EXAMEN EN COMMISSION

La commission des affaires européennes s'est réunie le jeudi 15 mars 2018 pour l'examen du présent rapport. À l'issue de la présentation faite par M. Jean Bizet, le débat suivant s'est engagé :

M. Simon Sutour . - L'idée de ce déplacement pouvait surprendre, mais elle était judicieuse. C'est un pays de 17 millions d'habitants, riche d'une longue histoire, notamment coloniale, et qui forma même au 19 e siècle un royaume avec la Belgique. C'est une nation de commerçants, certes, mais qui a toujours été en pointe dans les domaines des libertés, de la démocratie et des modes de vie.

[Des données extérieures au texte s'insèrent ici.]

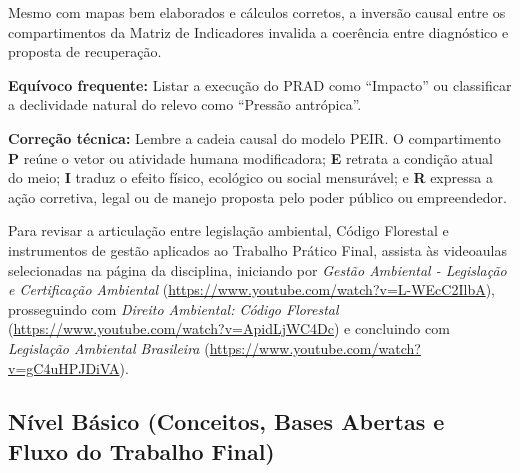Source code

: Mesmo com mapas bem elaborados e cálculos corretos, a inversão causal entre os compartimentos da Matriz de Indicadores invalida a coerência entre diagnóstico e proposta de recuperação.

\begin{boxErro}
\textbf{Equívoco frequente:} Listar a execução do PRAD como ``Impacto'' ou classificar a declividade natural do relevo como ``Pressão antrópica''.\par
\textbf{Correção técnica:} Lembre a cadeia causal do modelo PEIR. O compartimento \textbf{P} reúne o vetor ou atividade humana modificadora; \textbf{E} retrata a condição atual do meio; \textbf{I} traduz o efeito físico, ecológico ou social mensurável; e \textbf{R} expressa a ação corretiva, legal ou de manejo proposta pelo poder público ou empreendedor.
\end{boxErro}

\begin{sloppypar}
Para revisar a articulação entre legislação ambiental, Código Florestal e instrumentos de gestão aplicados ao Trabalho Prático Final, assista às videoaulas selecionadas na página da disciplina, iniciando por \textit{Gestão Ambiental - Legislação e Certificação Ambiental} (\url{https://www.youtube.com/watch?v=L-WEcC2IlbA}), prosseguindo com \textit{Direito Ambiental: Código Florestal} (\url{https://www.youtube.com/watch?v=ApidLjWC4Dc}) e concluindo com \textit{Legislação Ambiental Brasileira} (\url{https://www.youtube.com/watch?v=gC4uHPJDiVA}).
\end{sloppypar}


\subsection*{Nível Básico (Conceitos, Bases Abertas e Fluxo do Trabalho Final)}

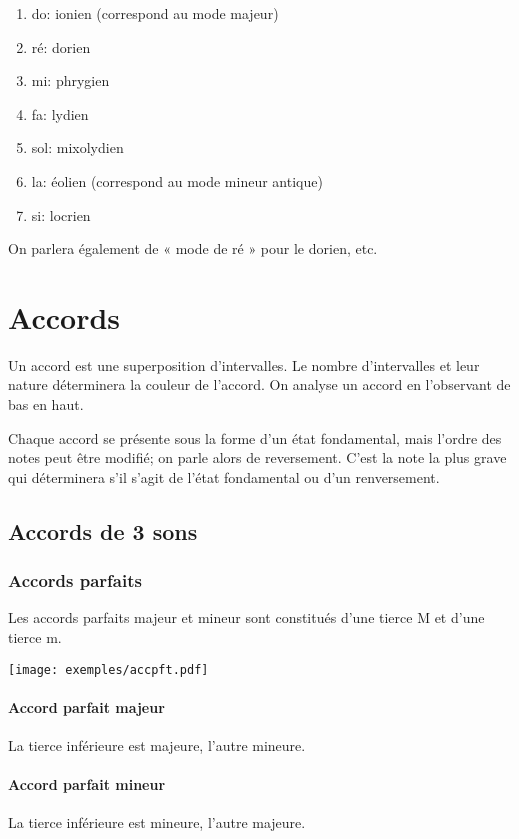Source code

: \documentclass[11pt]{scrreprt}
\begin{document}
\begin{enumerate}
\item do: ionien (correspond au mode majeur)
\item ré: dorien
\item mi: phrygien
\item fa: lydien
\item sol: mixolydien
\item la: éolien (correspond au mode mineur antique)
\item si: locrien
\end{enumerate}


On parlera également de « mode de ré » pour le dorien, etc.


\chapter{Accords}
Un accord est une superposition d'intervalles. Le nombre d'intervalles et leur nature déterminera la couleur de l'accord. On analyse un accord en l'observant de bas en haut.

Chaque accord se présente sous la forme d'un état fondamental, mais l'ordre des notes peut être modifié; on parle alors de reversement. C'est la note la plus grave qui déterminera s'il s'agit de l'état fondamental ou d'un renversement.
\section{Accords de 3 sons}
\subsection{Accords parfaits}
Les accords parfaits majeur et mineur sont constitués d'une tierce M et d'une tierce m.
\begin{center}
   \texttt{[image: exemples/accpft.pdf]}
\end{center}


\subsubsection{Accord parfait majeur}\label{pftmaj}
La tierce inférieure est majeure, l'autre mineure.

\subsubsection{Accord parfait mineur}
La tierce inférieure est mineure, l'autre majeure.
\end{document}
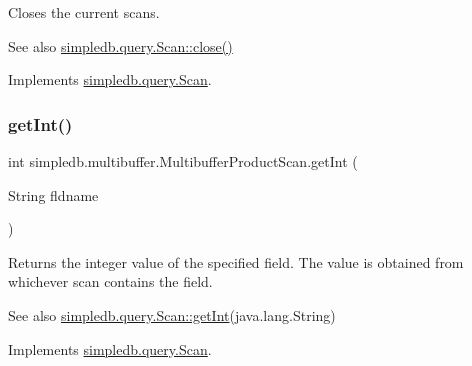 Closes the current scans. \begin{DoxySeeAlso}{See also}
\hyperlink{interfacesimpledb_1_1query_1_1Scan_a260f40a8c82edaa00398bea9d698933c}{simpledb.\+query.\+Scan\+::close()} 
\end{DoxySeeAlso}


Implements \hyperlink{interfacesimpledb_1_1query_1_1Scan_a260f40a8c82edaa00398bea9d698933c}{simpledb.\+query.\+Scan}.

\mbox{\label{classsimpledb_1_1multibuffer_1_1MultibufferProductScan_ab41a5fafcf3d1af5b9657e83b1d734c2}} 
\subsubsection{\texorpdfstring{get\+Int()}{getInt()}}
{\footnotesize\ttfamily int simpledb.\+multibuffer.\+Multibuffer\+Product\+Scan.\+get\+Int (\begin{DoxyParamCaption}\item[{String}]{fldname }\end{DoxyParamCaption})\hspace{0.3cm}{\ttfamily [inline]}}

Returns the integer value of the specified field. The value is obtained from whichever scan contains the field. \begin{DoxySeeAlso}{See also}
\hyperlink{interfacesimpledb_1_1query_1_1Scan_a2e064555e16240115167b5d42d2b3d19}{simpledb.\+query.\+Scan\+::get\+Int}(java.\+lang.\+String) 
\end{DoxySeeAlso}


Implements \hyperlink{interfacesimpledb_1_1query_1_1Scan_a2e064555e16240115167b5d42d2b3d19}{simpledb.\+query.\+Scan}.

\mbox{\label{classsimpledb_1_1multibuffer_1_1MultibufferProductScan_ad79341706c7a797ec6d56dc7c04b9276}} 
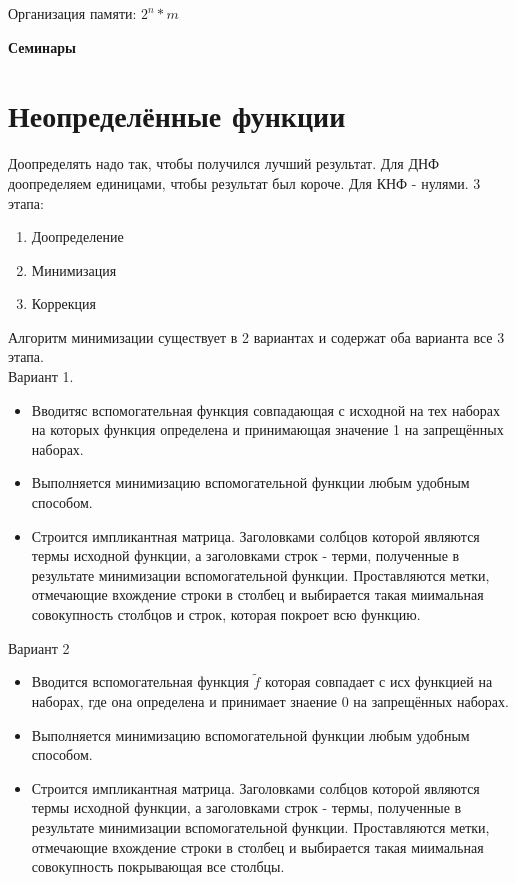 \documentclass[12px]{article}
\begin{document}
Организация памяти: $2^n * m$

\newpage
\setcounter{secnumdepth}{1}
\begin{center}
	\textbf{Семинары}
\end{center}

\section{Неопределённые функции}
Доопределять надо так, чтобы получился лучший результат. Для ДНФ доопределяем единицами, чтобы результат был короче. Для КНФ - нулями.
3 этапа:
\begin{enumerate}
	\item Доопределение
	\item Минимизация
	\item Коррекция		
\end{enumerate}

Алгоритм минимизации существует в 2 вариантах и содержат оба варианта все 3 этапа.\\
Вариант 1. 
\begin{itemize}
	\item Вводитяс вспомогательная функция  совпадающая с исходной на тех наборах на которых функция определена и принимающая значение 1 на запрещённых наборах.
	\item Выполняется минимизацию вспомогательной функции любым удобным способом.
	\item Строится импликантная матрица. Заголовками солбцов которой являются термы исходной функции, а заголовками строк - терми, полученные в результате минимизации вспомогательной функции. Проставляются метки, отмечающие вхождение строки в столбец и выбирается такая миимальная совокупность столбцов и строк, которая покроет всю функцию.
\end{itemize}
Вариант 2
\begin{itemize}
	\item Вводится вспомогательная функция $\tilde{f}$ которая совпадает с исх функцией на наборах, где она определена и принимает знаение 0 на запрещённых наборах.
	\item Выполняется минимизацию вспомогательной функции любым удобным способом.
	\item Строится импликантная матрица. Заголовками солбцов которой являются термы исходной функции, а заголовками строк - термы, полученные в результате минимизации вспомогательной функции. Проставляются метки, отмечающие вхождение строки в столбец и выбирается такая миимальная совокупность покрывающая все столбцы.
\end{itemize}
\end{document}
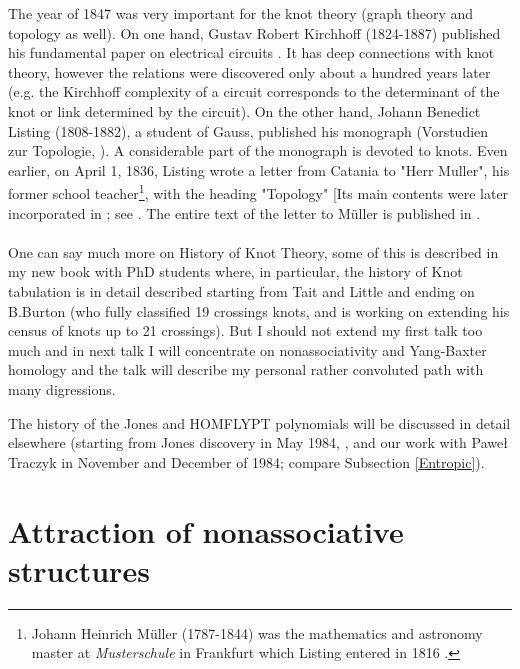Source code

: \documentclass[12pt]{amsart}
\begin{document}
   The year of 1847 was very important for the knot theory
(graph theory and topology as well).
On one hand,  Gustav Robert Kirchhoff (1824-1887)
published his fundamental paper on electrical circuits \cite{Kir}.
It has deep connections with knot theory,
however the relations were discovered only about
a hundred years later (e.g. the Kirchhoff complexity of a circuit corresponds
to the determinant of the knot or link determined by the circuit).
On the other hand, Johann Benedict Listing (1808-1882), a student of Gauss,
published his monograph (Vorstudien zur Topologie, \cite{Lis}).
A considerable part
of the monograph is devoted to knots. Even earlier, on April 1, 1836,
 Listing wrote a letter from Catania to "Herr Muller", his former school
teacher\footnote{Johann Heinrich M\"uller (1787-1844) was the mathematics
and astronomy master at {\it Musterschule} in Frankfurt which Listing entered in 1816
\cite{Bre1,Bre2}.}, with the heading
"Topology" [Its main contents were later incorporated in \cite{Lis}; see \cite{Bre2}. The entire text of the letter to M\"uller is published in \cite{Bre1}.
\ \\ \ \\

One can say much more on History of Knot Theory, some of this is described in my new book with PhD students \cite{PBIMW} where, in particular, the history of Knot tabulation is in detail described starting from Tait and Little and ending on B.Burton (who fully classified 19 crossings knots, and is working on extending his census of knots  up to 21 crossings). 
But I should not extend my first talk too much and in next talk I will concentrate on nonassociativity and Yang-Baxter homology and the talk will describe my personal rather convoluted  path with many digressions. 

The history of the Jones and HOMFLYPT polynomials will be discussed in detail elsewhere (starting from Jones discovery in May 1984, \cite{Jon1}, and our work with Pawe{\l} Traczyk in November and December of 1984; compare Subsection \ref{Entropic}).

\section{Attraction of nonassociative structures}\label{Attraction}
\end{document}
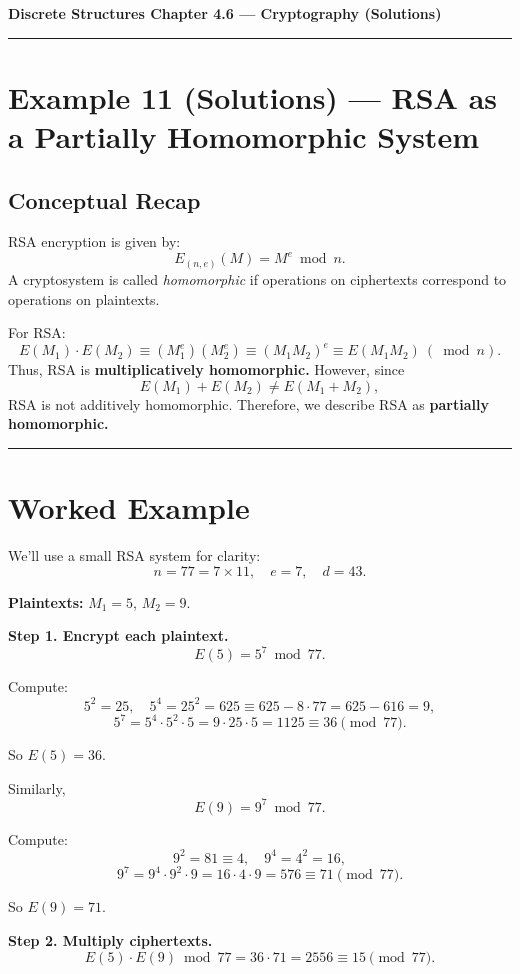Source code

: \documentclass[12pt]{article}
\begin{document}
{\large \textbf{Discrete Structures \quad Chapter 4.6 — Cryptography (Solutions)}}

\hrule
\vspace{0.6em}

\section*{Example 11 (Solutions) — RSA as a Partially Homomorphic System}

\subsection*{Conceptual Recap}
RSA encryption is given by:
\[
E_{(n,e)}(M) = M^e \bmod n.
\]
A cryptosystem is called \emph{homomorphic} if operations on ciphertexts correspond to operations on plaintexts.

For RSA:
\[
E(M_1)\cdot E(M_2) \equiv (M_1^e)(M_2^e) \equiv (M_1M_2)^e \equiv E(M_1M_2)\ (\bmod n).
\]
Thus, RSA is \textbf{multiplicatively homomorphic.}  
However, since
\[
E(M_1) + E(M_2) \neq E(M_1 + M_2),
\]
RSA is not additively homomorphic.  
Therefore, we describe RSA as \textbf{partially homomorphic.}

\bigskip
\hrule
\vspace{0.5em}

\section*{Worked Example}

We’ll use a small RSA system for clarity:  
\[
n = 77 = 7 \times 11, \quad e = 7, \quad d = 43.
\]

\textbf{Plaintexts:} $M_1 = 5$, $M_2 = 9$.

\textbf{Step 1. Encrypt each plaintext.}
\[
E(5) = 5^7 \bmod 77.
\]

Compute:
\[
5^2 = 25,\quad 5^4 = 25^2 = 625 \equiv 625 - 8\cdot77 = 625 - 616 = 9,
\]
\[
5^7 = 5^4 \cdot 5^2 \cdot 5 = 9 \cdot 25 \cdot 5 = 1125 \equiv 36 \pmod{77}.
\]

So \(E(5)=36.\)

Similarly,
\[
E(9) = 9^7 \bmod 77.
\]

Compute:
\[
9^2 = 81 \equiv 4,\quad 9^4 = 4^2 = 16,
\]
\[
9^7 = 9^4 \cdot 9^2 \cdot 9 = 16 \cdot 4 \cdot 9 = 576 \equiv 71 \pmod{77}.
\]

So \(E(9)=71.\)

\textbf{Step 2. Multiply ciphertexts.}
\[
E(5)\cdot E(9) \bmod 77 = 36\cdot71 = 2556 \equiv 15 \pmod{77}.
\]
\end{document}
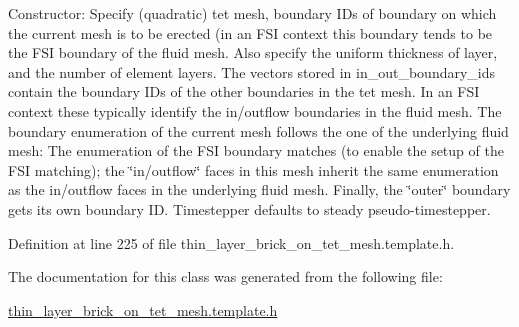 Constructor\+: Specify (quadratic) tet mesh, boundary I\+Ds of boundary on which the current mesh is to be erected (in an F\+SI context this boundary tends to be the F\+SI boundary of the fluid mesh. Also specify the uniform thickness of layer, and the number of element layers. The vectors stored in in\+\_\+out\+\_\+boundary\+\_\+ids contain the boundary I\+Ds of the other boundaries in the tet mesh. In an F\+SI context these typically identify the in/outflow boundaries in the fluid mesh. The boundary enumeration of the current mesh follows the one of the underlying fluid mesh\+: The enumeration of the F\+SI boundary matches (to enable the setup of the F\+SI matching); the \char`\"{}in/outflow\char`\"{} faces in this mesh inherit the same enumeration as the in/outflow faces in the underlying fluid mesh. Finally, the \char`\"{}outer\char`\"{} boundary gets its own boundary ID. Timestepper defaults to steady pseudo-\/timestepper. 



Definition at line 225 of file thin\+\_\+layer\+\_\+brick\+\_\+on\+\_\+tet\+\_\+mesh.\+template.\+h.



The documentation for this class was generated from the following file\+:\begin{DoxyCompactItemize}
\item 
\hyperlink{thin__layer__brick__on__tet__mesh_8template_8h}{thin\+\_\+layer\+\_\+brick\+\_\+on\+\_\+tet\+\_\+mesh.\+template.\+h}\end{DoxyCompactItemize}
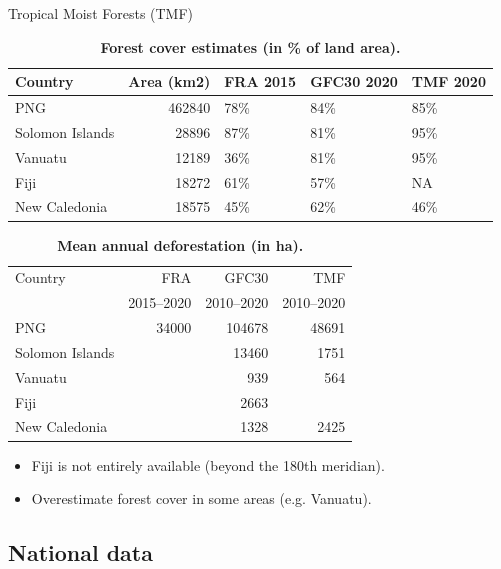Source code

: \documentclass[10pt,table,dvipsnames,compress]{beamer}
\begin{document}
\begin{frame}[label={sec:org7f1694d}]{Tropical Moist Forests (TMF)}
\begin{table}[htbp]
\caption{\textbf{Forest cover estimates (in \% of land area).}}
\centering
\footnotesize
\begin{tabular}{lrlll}
Country & Area (km2) & FRA 2015 & GFC30 2020 & TMF 2020\\[0pt]
\hline
PNG & 462840 & 78\% & 84\% & 85\%\\[0pt]
Solomon Islands & 28896 & 87\% & 81\% & 95\%\\[0pt]
Vanuatu & 12189 & 36\% & 81\% & 95\%\\[0pt]
Fiji & 18272 & 61\% & 57\% & NA\\[0pt]
New Caledonia & 18575 & 45\% & 62\% & 46\%\\[0pt]
\end{tabular}
\end{table}

\begin{table}[htbp]
\caption{\textbf{Mean annual deforestation (in ha).}}
\centering
\footnotesize
\begin{tabular}{lrrr}
Country & FRA & GFC30 & TMF\\[0pt]
 & 2015--2020 & 2010--2020 & 2010--2020\\[0pt]
\hline
PNG & 34000 & 104678 & 48691\\[0pt]
Solomon Islands &  & 13460 & 1751\\[0pt]
Vanuatu &  & 939 & 564\\[0pt]
Fiji &  & 2663 & \\[0pt]
New Caledonia &  & 1328 & 2425\\[0pt]
\end{tabular}
\end{table}

\begin{itemize}
\item Fiji is not entirely available (beyond the 180th meridian).
\item Overestimate forest cover in some areas (e.g. Vanuatu).
\end{itemize}
\end{frame}

\subsection{National data}
\label{sec:orgb50da5c}
\end{document}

Dans les réunions européennes, les Pays-Bas ont toujours été le fidèle lieutenant du Royaume-Uni, aux côtés de la Suède, des pays Baltes, du Danemark ou de la Finlande. On pouvait se demander quelle serait leur position après le Brexit. On voit aujourd'hui qu'ils prennent des initiatives. Quelques jours avant notre visite, le Premier ministre néerlandais a prononcé un discours-doctrine à Berlin et, le jour même de notre déplacement, les Pays-Bas ont été à l'origine d'une déclaration commune de huit pays sur l'avenir de la zone euro. Ils entendent donc peser et ont même pris le relais de l'Allemagne sur certains sujets, le gouvernement Merkel étant très affaibli depuis les dernières élections - 35 parlementaires de la CDU-CSU n'ont pas voté son investiture.

Nos voisins néerlandais ont le mérite d'exposer les choses franchement, sans langue de bois. Ils n'hésitent pas à nous faire la leçon sur notre gestion des finances publiques et à nous dire très courtoisement qu'il faut d'abord respecter les règles avant d'envisager la création d'un ministre des finances de la zone euro.

Il me semble donc nécessaire de parler avec les Pays-Bas. Dans un autre registre, je salue également l'initiative du président du Sénat à l'égard de la Pologne. Il faut parler avec ces pays et essayer de les faire évoluer.

Mme Sylvie Robert . - Ce voyage était en effet très intéressant.

Nous avons pu notamment découvrir le fonctionnement du Sénat néerlandais, qui ne dispose pas du pouvoir d'amendement, mais simplement d'un droit de veto. Les deux chambres discutent beaucoup entre elles à la recherche de compromis, mais on perçoit tout de même une forme d'impuissance du Sénat.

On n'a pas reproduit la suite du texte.